In the last three years, three assaults have been reported on CCC’s campus: domestic violence, stalking and dating violence according to CCC’s On-Campus Crime Statistics security report published in fall 2017.

October is Domestic Violence Awareness Month (DVAM). This initiative was plotted in 1981 to bring advocates all across the nation to help put a stop to violence against women.

Though there are only a few reported cases on campus, the issue of domestic violence has been increased world wide, and has been brought to the attention of the news and sparked debates as to why women stay in abusive relationship.

Several women were interviewed for this article but requested anomity. One anonymous victim said that she stayed with her partner because he told her that he owned her, that if he could not have her, then no one else could.

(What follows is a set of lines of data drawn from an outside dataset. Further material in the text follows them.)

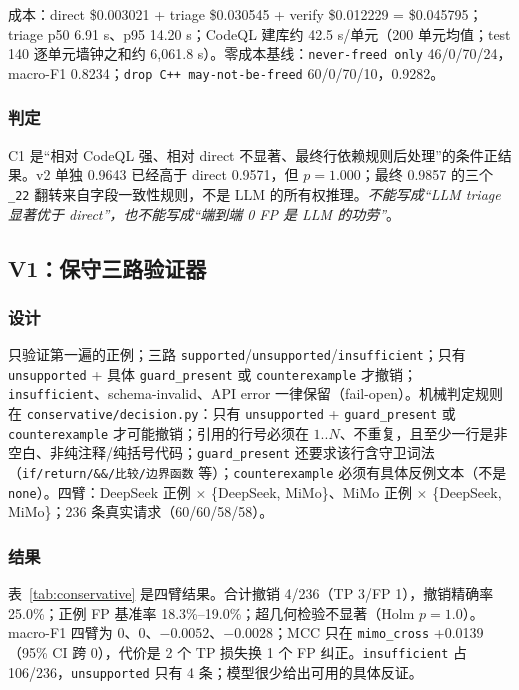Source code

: \documentclass[conference]{IEEEtran}
\begin{document}
成本：direct \$0.003021 + triage \$0.030545 + verify \$0.012229 = \$0.045795；triage p50 6.91 s、p95 14.20 s；CodeQL 建库约 42.5 s/单元（200 单元均值；test 140 逐单元墙钟之和约 6{,}061.8 s）。零成本基线：\texttt{never-freed only} 46/0/70/24，macro-F1 0.8234；\texttt{drop C++ may-not-be-freed} 60/0/70/10，0.9282。

\subsubsection{判定}

C1 是“相对 CodeQL 强、相对 direct 不显著、最终行依赖规则后处理”的条件正结果。v2 单独 0.9643 已经高于 direct 0.9571，但 $p=1.000$；最终 0.9857 的三个 \texttt{\_22} 翻转来自字段一致性规则，不是 LLM 的所有权推理。\emph{不能写成“LLM triage 显著优于 direct”，也不能写成“端到端 0 FP 是 LLM 的功劳”}。

\subsection{V1：保守三路验证器}
\label{sec:v1}

\subsubsection{设计}

只验证第一遍的正例；三路 \texttt{supported}/\texttt{unsupported}/\texttt{insufficient}；只有 \texttt{unsupported} + 具体 \texttt{guard\_present} 或 \texttt{counterexample} 才撤销；\texttt{insufficient}、schema-invalid、API error 一律保留（fail-open）。机械判定规则在 \texttt{conservative/decision.py}：只有 \texttt{unsupported} + \texttt{guard\_present} 或 \texttt{counterexample} 才可能撤销；引用的行号必须在 $1..N$、不重复，且至少一行是非空白、非纯注释/纯括号代码；\texttt{guard\_present} 还要求该行含守卫词法（\texttt{if/return/\&\&/比较/边界函数} 等）；\texttt{counterexample} 必须有具体反例文本（不是 \texttt{none}）。四臂：DeepSeek 正例 $\times$ \{DeepSeek, MiMo\}、MiMo 正例 $\times$ \{DeepSeek, MiMo\}；236 条真实请求（60/60/58/58）。

\subsubsection{结果}

表~\ref{tab:conservative} 是四臂结果。合计撤销 4/236（TP 3/FP 1），撤销精确率 25.0\%；正例 FP 基准率 18.3\%--19.0\%；超几何检验不显著（Holm $p=1.0$）。macro-F1 四臂为 0、0、$-0.0052$、$-0.0028$；MCC 只在 \texttt{mimo\_cross} +0.0139（95\% CI 跨 0），代价是 2 个 TP 损失换 1 个 FP 纠正。\texttt{insufficient} 占 106/236，\texttt{unsupported} 只有 4 条；模型很少给出可用的具体反证。
\end{document}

After doing some research on women between the ages 18-45, I am even more aware that most women in these relationships had “daddy issues” or were brought up in unhealthy households, affecting some of their personal decisions as women when finding love. The love they find is usually in the wrong places by the wrong people.

The idea that women ought to feel guilty for trying to be independent as their husbands or boyfriend is tantamount, of course, to especially victim blame.

Domestic violence is not just physical violence but also mental and verbal abuse. Abusers also use different methods like isolation, threatening to harm their victims’ family members, psychological abuse to hurt their victims and also controlling everything in their partner’s life so that their victim can see them as superior.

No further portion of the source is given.